A power plant in Kaohsiung, Taiwan, suffered a major power outage on Thursday that lasted approximately 90 minutes, Taiwan News reports. The outage at state-owned Taipower was caused by a malfunctioning power-station that resulted in a decrease in power generation and power-grid failures — notably affecting several Taiwanese regions with semiconductor manufacturing bases, which may have long-term impact on global chip-shortages and tech supply chains.
According to TechPowerUp, there was a malfunction with steam leaks in the turbine room, which then triggered an emergency shutdown. Since AC frequency fell out of the safe range, transmission equipment in switch-yards tripped and resulted in cascading power outages.
TSMC, one of the most important semiconductor suppliers in the world, reported that the power-failure hasn’t significantly affected most of its plants. Some plants did experience a voltage drop lasting 400 to 1,000 ms, and its impact is currently being accessed.
Power to TSMC’s UMC Nanke plant was restarted, the company says. But considering that TSMC has reported issues with its 3nm process yields, this could delay production even further.
Many other tech companies throughout Taiwan were affected by the Taipower plant power-grid failure; reports have slowly rolled out during the day.
Display panel maker Innolux ran on backup generators after it experienced either a voltage drop or a shutdown. Passive component maker Yageo Kaohsiung faced an outage and also ran on backup generator power.
PCB manufacturers Taihong, HannStar, and more faced plant shutdowns as well as wasted product. Power connector producer Zhengwei Tucheng lost power for 1.5 hours, while Nanzi Science and Technology Park reported a power outage. Finally, DRAM makers Nanya and Winbond reported no power loss.
As damages are still currently being accessed, there is real concern that this could have a major impact on semiconductor manufacturing in the long-term even as the tech industry is struggling under the persistent chip shortage.
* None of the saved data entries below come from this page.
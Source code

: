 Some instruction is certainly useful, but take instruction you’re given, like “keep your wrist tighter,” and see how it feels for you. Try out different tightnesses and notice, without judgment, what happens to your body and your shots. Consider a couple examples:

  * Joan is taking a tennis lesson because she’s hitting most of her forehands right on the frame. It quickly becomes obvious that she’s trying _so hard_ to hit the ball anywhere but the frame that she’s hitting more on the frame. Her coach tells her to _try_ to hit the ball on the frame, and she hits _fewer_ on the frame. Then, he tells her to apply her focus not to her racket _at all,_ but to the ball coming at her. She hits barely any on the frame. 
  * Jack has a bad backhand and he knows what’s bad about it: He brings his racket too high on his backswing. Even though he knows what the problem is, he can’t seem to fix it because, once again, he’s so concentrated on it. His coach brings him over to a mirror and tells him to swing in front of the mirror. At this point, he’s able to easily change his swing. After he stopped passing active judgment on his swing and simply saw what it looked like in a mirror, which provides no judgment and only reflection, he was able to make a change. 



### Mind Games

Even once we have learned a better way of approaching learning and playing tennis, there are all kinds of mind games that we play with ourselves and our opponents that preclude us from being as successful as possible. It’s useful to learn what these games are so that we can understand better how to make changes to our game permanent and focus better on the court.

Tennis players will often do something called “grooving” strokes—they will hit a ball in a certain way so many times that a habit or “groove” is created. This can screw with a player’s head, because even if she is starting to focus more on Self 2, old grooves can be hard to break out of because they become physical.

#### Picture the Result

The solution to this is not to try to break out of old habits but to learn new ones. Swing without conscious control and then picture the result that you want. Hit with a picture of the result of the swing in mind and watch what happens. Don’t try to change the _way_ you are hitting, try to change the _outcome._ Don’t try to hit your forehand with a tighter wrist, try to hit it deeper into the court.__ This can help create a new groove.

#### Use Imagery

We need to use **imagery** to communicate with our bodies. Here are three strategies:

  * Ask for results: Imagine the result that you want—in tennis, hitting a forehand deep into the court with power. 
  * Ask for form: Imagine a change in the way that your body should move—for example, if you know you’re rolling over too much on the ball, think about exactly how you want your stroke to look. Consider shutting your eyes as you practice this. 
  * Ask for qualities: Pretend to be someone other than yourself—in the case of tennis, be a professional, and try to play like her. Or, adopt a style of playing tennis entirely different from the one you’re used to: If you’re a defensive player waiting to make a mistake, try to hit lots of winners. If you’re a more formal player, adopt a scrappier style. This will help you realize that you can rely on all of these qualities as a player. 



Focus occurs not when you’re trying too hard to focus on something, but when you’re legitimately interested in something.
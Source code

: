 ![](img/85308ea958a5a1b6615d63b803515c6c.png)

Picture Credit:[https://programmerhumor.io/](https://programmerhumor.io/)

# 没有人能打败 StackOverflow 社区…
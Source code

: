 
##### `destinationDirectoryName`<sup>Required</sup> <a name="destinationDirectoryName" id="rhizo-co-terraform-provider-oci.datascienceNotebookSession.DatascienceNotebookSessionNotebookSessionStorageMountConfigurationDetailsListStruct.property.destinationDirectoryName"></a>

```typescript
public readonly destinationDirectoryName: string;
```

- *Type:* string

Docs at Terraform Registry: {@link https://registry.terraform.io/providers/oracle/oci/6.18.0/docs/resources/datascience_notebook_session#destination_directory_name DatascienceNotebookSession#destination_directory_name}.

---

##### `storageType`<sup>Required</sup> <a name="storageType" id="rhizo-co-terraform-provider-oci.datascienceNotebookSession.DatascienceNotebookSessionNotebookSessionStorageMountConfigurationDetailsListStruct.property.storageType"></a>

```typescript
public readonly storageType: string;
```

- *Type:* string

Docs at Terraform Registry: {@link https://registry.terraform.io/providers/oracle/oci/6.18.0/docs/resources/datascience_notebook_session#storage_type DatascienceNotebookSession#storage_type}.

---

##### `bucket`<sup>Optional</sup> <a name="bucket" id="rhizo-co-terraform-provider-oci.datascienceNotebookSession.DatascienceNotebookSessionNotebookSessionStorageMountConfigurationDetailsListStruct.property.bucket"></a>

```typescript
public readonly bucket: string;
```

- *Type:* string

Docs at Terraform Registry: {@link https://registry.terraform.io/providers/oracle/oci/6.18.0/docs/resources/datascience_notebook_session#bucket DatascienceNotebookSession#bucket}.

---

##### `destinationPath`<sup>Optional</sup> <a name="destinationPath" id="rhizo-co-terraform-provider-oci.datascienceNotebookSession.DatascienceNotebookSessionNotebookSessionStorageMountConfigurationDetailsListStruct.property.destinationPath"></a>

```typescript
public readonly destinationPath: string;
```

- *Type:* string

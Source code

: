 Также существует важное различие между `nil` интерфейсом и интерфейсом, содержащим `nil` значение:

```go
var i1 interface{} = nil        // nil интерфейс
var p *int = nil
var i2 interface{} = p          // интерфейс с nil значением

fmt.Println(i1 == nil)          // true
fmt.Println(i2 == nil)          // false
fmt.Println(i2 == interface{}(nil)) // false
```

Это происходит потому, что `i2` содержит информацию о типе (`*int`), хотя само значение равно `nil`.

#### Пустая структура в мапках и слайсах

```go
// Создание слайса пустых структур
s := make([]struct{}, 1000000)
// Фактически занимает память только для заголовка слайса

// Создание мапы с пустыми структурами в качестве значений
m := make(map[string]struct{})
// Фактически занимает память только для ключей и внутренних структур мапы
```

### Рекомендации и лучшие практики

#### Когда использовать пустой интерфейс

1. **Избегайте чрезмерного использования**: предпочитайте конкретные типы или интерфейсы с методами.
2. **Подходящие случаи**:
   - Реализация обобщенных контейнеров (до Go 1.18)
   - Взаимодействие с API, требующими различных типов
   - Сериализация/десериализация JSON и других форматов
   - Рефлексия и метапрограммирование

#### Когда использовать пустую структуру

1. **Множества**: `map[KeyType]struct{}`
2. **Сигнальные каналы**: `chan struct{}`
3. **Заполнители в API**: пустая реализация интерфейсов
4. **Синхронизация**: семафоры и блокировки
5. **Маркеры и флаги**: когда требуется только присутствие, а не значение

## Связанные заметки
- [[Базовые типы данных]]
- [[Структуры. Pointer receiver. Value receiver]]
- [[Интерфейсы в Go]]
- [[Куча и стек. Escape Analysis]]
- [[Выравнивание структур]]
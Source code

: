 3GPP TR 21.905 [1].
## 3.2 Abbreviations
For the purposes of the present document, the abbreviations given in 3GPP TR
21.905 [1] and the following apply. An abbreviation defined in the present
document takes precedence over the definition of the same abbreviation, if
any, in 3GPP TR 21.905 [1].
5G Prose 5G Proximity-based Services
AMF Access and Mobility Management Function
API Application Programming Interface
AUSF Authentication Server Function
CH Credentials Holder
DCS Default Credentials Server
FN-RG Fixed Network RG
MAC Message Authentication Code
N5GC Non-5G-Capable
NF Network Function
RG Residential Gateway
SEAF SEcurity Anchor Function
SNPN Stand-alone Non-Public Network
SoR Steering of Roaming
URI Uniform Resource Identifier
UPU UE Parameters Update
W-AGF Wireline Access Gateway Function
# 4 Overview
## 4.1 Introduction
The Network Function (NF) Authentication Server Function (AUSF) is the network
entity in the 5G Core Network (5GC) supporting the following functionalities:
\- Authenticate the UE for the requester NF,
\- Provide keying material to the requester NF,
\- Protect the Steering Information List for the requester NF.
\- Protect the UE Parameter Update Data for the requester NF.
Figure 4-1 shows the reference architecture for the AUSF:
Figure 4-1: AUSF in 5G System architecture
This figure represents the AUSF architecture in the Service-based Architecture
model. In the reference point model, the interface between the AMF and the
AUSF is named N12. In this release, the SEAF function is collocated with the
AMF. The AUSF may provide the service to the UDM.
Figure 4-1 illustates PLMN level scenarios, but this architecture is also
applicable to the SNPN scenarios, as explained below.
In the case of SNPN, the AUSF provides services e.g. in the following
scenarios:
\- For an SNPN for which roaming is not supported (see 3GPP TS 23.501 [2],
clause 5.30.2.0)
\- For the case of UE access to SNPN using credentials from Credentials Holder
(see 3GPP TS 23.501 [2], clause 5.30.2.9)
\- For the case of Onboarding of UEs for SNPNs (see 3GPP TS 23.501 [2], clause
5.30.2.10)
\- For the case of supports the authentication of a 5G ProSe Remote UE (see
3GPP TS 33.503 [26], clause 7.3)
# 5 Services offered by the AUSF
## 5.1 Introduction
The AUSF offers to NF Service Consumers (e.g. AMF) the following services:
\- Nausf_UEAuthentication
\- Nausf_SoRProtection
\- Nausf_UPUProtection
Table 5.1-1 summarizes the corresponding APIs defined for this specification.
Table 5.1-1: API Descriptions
Analysis: can a 90-minute shutdown rattle the supply chain for months? Yeah, it can
So 90 minutes without power doesn’t sound like that big of a deal for a lot of people, and generally it isn’t.
The problem with industrial processes at foundries and at the plants of their customers and suppliers is that the global supply chain has been operating under just-in-time logistics for the past three decades, and there is absolutely no slack in this system.
The whole point of a just-in-time system is to get you exactly the precise quantity of parts you need exactly when you need them with no surplus for inventory. Meaning a missed truck can take an entire factory line offline for an entire day. In turn, whatever that factory wasn’t producing doesn’t get to its customers, who then also have to suspend assembly lines, and so on.
Now imagine if you shut off all the power to one of the most semiconductor-dense industrial regions of the planet for long enough to spoil the product that they were producing when the power went down, and starting the process over eats up additional time. Or, you might have to wait until tomorrow to get the parts you need to start the process again, since you don’t keep enough inventory as a buffer because storing materials costs money.
Thanks, just-in-time-logistics!
What’s more, the global economy is skittish right now about its supply chain, so any further disruption is sure to drive up costs, delays, and frustration from end-to-end. So yeah, it’s just 90 minutes — but it’s 90 minutes we just don’t have to spare right now.